Disaster strikes global ad spend

Political turmoil in the Middle East and Japan’s earthquake have knocked an estimated US$2.4bn off this year's global ad spend but the market is expected to bounce back in 2012.

ZenithOptimedia has downgraded its global ad expenditure forecast from 4.6% growth to 4.2% after both events had “immediate consequences” on local markets. Local TV advertising has been cancelled in Egypt and commercial ad slots replaced with public-service announcements in Japan.

But the Publicis Groupe-owned global media agency said while Japan's ad market is forecast to shrink 4.1% this year it will recover and grow 4.6% next year with Egypt following this year's 20% drop with a 12.1% recovery in 2012.

The agency has also increased its December forecast for 2012 from 5.2% to 5.8% because of the expected rebound in Japan and the Middle East and the strengthening of the Western, Central and Eastern European markets.

While America is expected to dominate ad spend in 2013 ($167bn) the five developing markets of China, Russia, Brazil, India and Indonesia will follow, contributing 62% of new ad dollars over the next three years.

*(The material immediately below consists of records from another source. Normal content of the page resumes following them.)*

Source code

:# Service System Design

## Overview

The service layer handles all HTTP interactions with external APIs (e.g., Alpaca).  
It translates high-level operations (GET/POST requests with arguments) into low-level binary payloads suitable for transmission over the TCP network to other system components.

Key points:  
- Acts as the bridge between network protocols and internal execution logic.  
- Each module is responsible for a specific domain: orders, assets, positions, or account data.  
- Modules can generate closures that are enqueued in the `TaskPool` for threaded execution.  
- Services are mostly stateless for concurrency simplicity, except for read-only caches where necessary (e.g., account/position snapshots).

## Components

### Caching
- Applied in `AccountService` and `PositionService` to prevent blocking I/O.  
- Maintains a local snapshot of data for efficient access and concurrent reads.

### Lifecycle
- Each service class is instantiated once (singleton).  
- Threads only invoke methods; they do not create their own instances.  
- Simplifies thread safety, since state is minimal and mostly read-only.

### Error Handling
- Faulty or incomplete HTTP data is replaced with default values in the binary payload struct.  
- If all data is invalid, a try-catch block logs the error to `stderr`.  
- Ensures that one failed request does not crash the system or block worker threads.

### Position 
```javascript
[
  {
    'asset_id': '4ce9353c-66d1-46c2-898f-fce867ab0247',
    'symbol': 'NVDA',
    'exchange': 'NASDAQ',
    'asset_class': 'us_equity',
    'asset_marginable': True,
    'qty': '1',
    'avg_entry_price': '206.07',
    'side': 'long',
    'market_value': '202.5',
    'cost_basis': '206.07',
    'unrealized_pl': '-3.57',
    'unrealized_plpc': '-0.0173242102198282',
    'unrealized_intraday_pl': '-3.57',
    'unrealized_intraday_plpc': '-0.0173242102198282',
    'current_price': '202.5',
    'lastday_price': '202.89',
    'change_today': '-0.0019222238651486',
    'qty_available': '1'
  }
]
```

Locally, Australia’s total ad expenditure is forecast to grow by $1.4bn to $11.1bn in 2013 from $9.7bn in 2010. 

The group also expects the internet to replace newspapers as the world’s second-largest advertising medium, behind TV, in 2013.

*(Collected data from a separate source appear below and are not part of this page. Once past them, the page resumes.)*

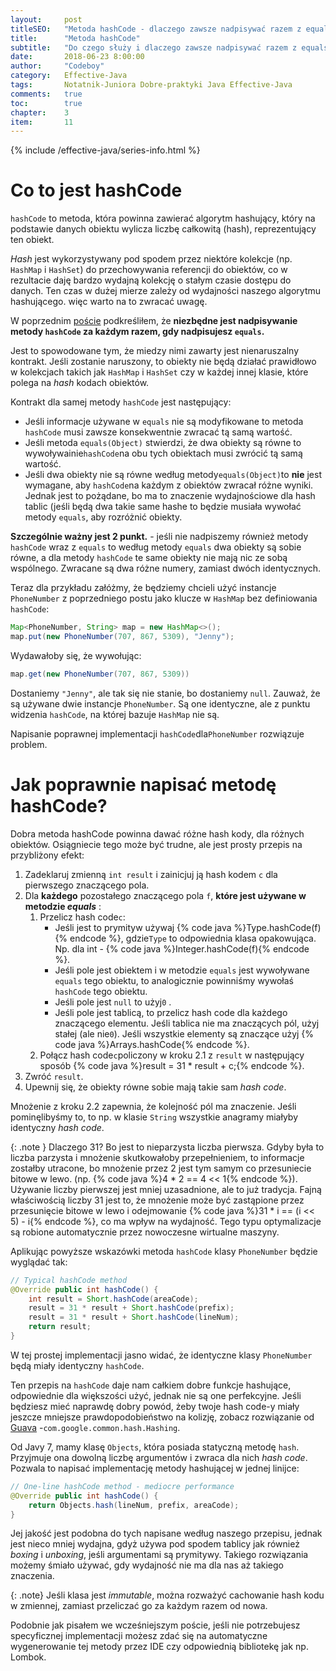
 ```yaml
---
layout:     post
titleSEO:	"Metoda hashCode - dlaczego zawsze nadpisywać razem z equals?"
title:      "Metoda hashCode"
subtitle:   "Do czego służy i dlaczego zawsze nadpisywać razem z equals?"
date:       2018-06-23 8:00:00
author:     "Codeboy"
category:   Effective-Java
tags:	    Notatnik-Juniora Dobre-praktyki Java Effective-Java
comments:   true
toc:        true
chapter:    3
item:       11
---
```


{% include /effective-java/series-info.html %}

# Co to jest hashCode

`hashCode` to metoda, która powinna zawierać algorytm hashujący, który na podstawie danych obiektu wylicza liczbę całkowitą (hash), reprezentujący ten obiekt.

*Hash* jest wykorzystywany pod spodem przez niektóre kolekcje (np. `HashMap` i `HashSet`) do przechowywania referencji do obiektów, co w rezultacie daję bardzo wydajną kolekcję o stałym czasie dostępu do danych. Ten czas w dużej mierze zależy od wydajności naszego algorytmu hashującego. więc warto na to zwracać uwagę.

W poprzednim [poście]() podkreśliłem, że **niezbędne jest nadpisywanie metody `hashCode` za każdym razem, gdy nadpisujesz `equals`.** 

Jest to spowodowane tym, że miedzy nimi zawarty jest nienaruszalny kontrakt. Jeśli zostanie naruszony, to obiekty nie będą działać prawidłowo  w kolekcjach takich jak `HashMap` i `HashSet` czy  w każdej innej klasie, które polega na *hash* kodach obiektów. 

Kontrakt dla samej metody `hashCode` jest następujący:

- Jeśli informacje używane w `equals` nie są modyfikowane to metoda `hashCode` musi zawsze konsekwentnie zwracać tą samą wartość.
- Jeśli metoda `equals(Object)` stwierdzi, że dwa obiekty są równe to wywoływainie`hashCode`na obu tych obiektach musi zwrócić tą samą wartość.
- Jeśli dwa obiekty nie są równe według metody`equals(Object)`to **nie** jest wymagane, aby `hashCode`na każdym z obiektów zwracał różne wyniki. Jednak jest to pożądane, bo ma to znaczenie wydajnościowe dla hash tablic (jeśli będą dwa takie same hashe to będzie musiała wywołać metody `equals`, aby rozróżnić obiekty.

**Szczególnie ważny jest 2 punkt.** - jeśli nie nadpiszemy również metody `hashCode` wraz z `equals` to według metody `equals` dwa obiekty są sobie równe, a dla metody `hashCode` te same obiekty nie mają nic ze sobą wspólnego. Zwracane są dwa różne numery, zamiast dwóch identycznych.

Teraz dla przykładu załóżmy, że będziemy chcieli użyć instancje `PhoneNumber`  z poprzedniego postu  jako klucze w `HashMap` bez definiowania `hashCode`:

```java
Map<PhoneNumber, String> map = new HashMap<>();
map.put(new PhoneNumber(707, 867, 5309), "Jenny");
```

Wydawałoby się, że wywołując:

```java
map.get(new PhoneNumber(707, 867, 5309))
```
Dostaniemy `"Jenny"`, ale tak się nie stanie, bo dostaniemy `null`. Zauważ, że są używane dwie instancje `PhoneNumber`. Są one identyczne, ale z punktu widzenia `hashCode`, na której bazuje `HashMap` nie są.

Napisanie poprawnej implementacji `hashCode`dla`PhoneNumber` rozwiązuje problem.

# Jak poprawnie napisać metodę hashCode?

Dobra metoda hashCode powinna dawać różne hash kody, dla różnych obiektów. Osiągniecie tego może być trudne, ale jest prosty przepis na przybliżony efekt:

1. Zadeklaruj zmienną `int result` i zainicjuj ją hash kodem `c` dla pierwszego znaczącego pola.
2. Dla **każdego** pozostałego znaczącego pola `f`, **które jest używane w metodzie *equals*** :
	1. Przelicz hash code`c`:
		- Jeśli jest to prymityw używaj {% code java %}Type.hashCode(f){% endcode %}, gdzie`Type` to odpowiednia klasa opakowująca. Np. dla int - {% code java %}Integer.hashCode(f){% endcode %}.
		- Jeśli pole jest obiektem i w metodzie `equals` jest wywoływane `equals` tego obiektu, to analogicznie powinniśmy wywołaś `hashCode` tego obiektu.
		- Jeśli pole jest `null` to użyj`0` .
		- Jeśli pole jest tablicą, to przelicz hash code dla każdego znaczącego elementu. Jeśli tablica nie ma znaczących pól, użyj stałej (ale nie`0`). Jeśli wszystkie elementy są znaczące użyj {% code java %}Arrays.hashCode{% endcode %}.
	2. Połącz hash code`c`policzony w kroku 2.1 z `result` w następujący sposób {% code java %}result = 31 * result + c;{% endcode %}.
3. Zwróć `result`.
4. Upewnij się, że obiekty równe sobie mają takie sam *hash code*.

Mnożenie z kroku 2.2 zapewnia, że kolejność pól ma znaczenie. Jeśli pominęlibyśmy to, to np. w klasie `String` wszystkie anagramy miałyby identyczny *hash code*.

{: .note }
Dlaczego 31? Bo jest to nieparzysta liczba pierwsza. Gdyby była to liczba parzysta i mnożenie skutkowałoby przepełnieniem, to informacje zostałby utracone, bo mnożenie przez 2 jest tym samym co przesuniecie bitowe w lewo. (np. {% code java %}4 * 2 == 4 << 1{% endcode %}). Używanie liczby pierwszej jest mniej uzasadnione, ale to już tradycja. Fajną właściwością liczby 31 jest to, że mnożenie może być zastąpione przez przesunięcie bitowe w lewo i odejmowanie {% code java %}31 * i == (i << 5) - i{% endcode %}, co ma wpływ na wydajność. Tego typu optymalizacje są robione automatycznie przez nowoczesne wirtualne maszyny.

Aplikując powyższe wskazówki metoda `hashCode` klasy `PhoneNumber` będzie wyglądać tak:
```java
// Typical hashCode method
@Override public int hashCode() {
	int result = Short.hashCode(areaCode);
	result = 31 * result + Short.hashCode(prefix);
	result = 31 * result + Short.hashCode(lineNum);
	return result;
}
```
W tej prostej implementacji jasno widać, że identyczne klasy `PhoneNumber` będą miały identyczny `hashCode`.

Ten przepis na `hashCode` daje nam całkiem dobre funkcje hashujące, odpowiednie dla większości użyć, jednak nie są one perfekcyjne. Jeśli będziesz mieć naprawdę dobry powód, żeby twoje hash code-y miały jeszcze mniejsze prawdopodobieństwo na kolizję, zobacz rozwiązanie od [Guava](https://memberservices.informit.com/my_account/webedition/9780134998060/html/epub/oebps/html/ref.xhtml#rGuava) -`com.google.common.hash.Hashing`.

Od Javy 7, mamy klasę `Objects`, która posiada statyczną metodę `hash`. Przyjmuje ona dowolną liczbę argumentów i zwraca dla nich *hash code*. Pozwala to napisać implementację metody hashującej w jednej linijce:

```java
// One-line hashCode method - mediocre performance
@Override public int hashCode() {
	return Objects.hash(lineNum, prefix, areaCode);
}
```

 Jej jakość jest podobna do tych napisane według naszego przepisu, jednak jest nieco mniej wydajna, gdyż używa pod spodem tablicy jak również *boxing* i *unboxing*, jeśli argumentami są prymitywy. Takiego rozwiązania możemy śmiało używać, gdy wydajność nie ma dla nas aż takiego znaczenia.

{: .note}
Jeśli klasa jest *immutable*, można rozważyć cachowanie hash kodu w zmiennej, zamiast przeliczać go za każdym razem od nowa.

Podobnie jak pisałem we wcześniejszym poście, jeśli nie potrzebujesz specyficznej implementacji możesz zdać się na automatyczne wygenerowanie tej metody przez IDE czy odpowiednią bibliotekę jak np. Lombok.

It said newspaper ad expenditure remained 51% larger than internet expenditure in 2010, but newspaper expenditure is shrinking by 1.4% a year, as circulations continue to fall in developed markets and readers migrate to the internet.

ZenithOptimedia also stated internet advertising continues to grow at "breakneck pace" and forecasted an average annual growth rate for the sector of 14.4% between 2010 and 2013.

The agency expects newspaper global ad spend to fall from $95.2bn in 2010 to $91.2bn in 2013 and internet ad expenditure to increase from $63bn to $94.5bn over the same period.

Within the online sector, the report also found that display advertising has overtaken search as the main driver of internet ad growth with display expected to grow at an average of 16.4% a year to 2013 compared to paid (12.8%) and classified (10.2%).

TV is still the largest medium and the agency forecasts global TV ad spend to increase from $180.3bn in 2010 to $216bn in 2013.

The 2013 forecast sees magazines rank fourth to command $43bn in global ad spend followed by radio ($35.2bn), outdoor ($35bn) and cinema ($2.7bn).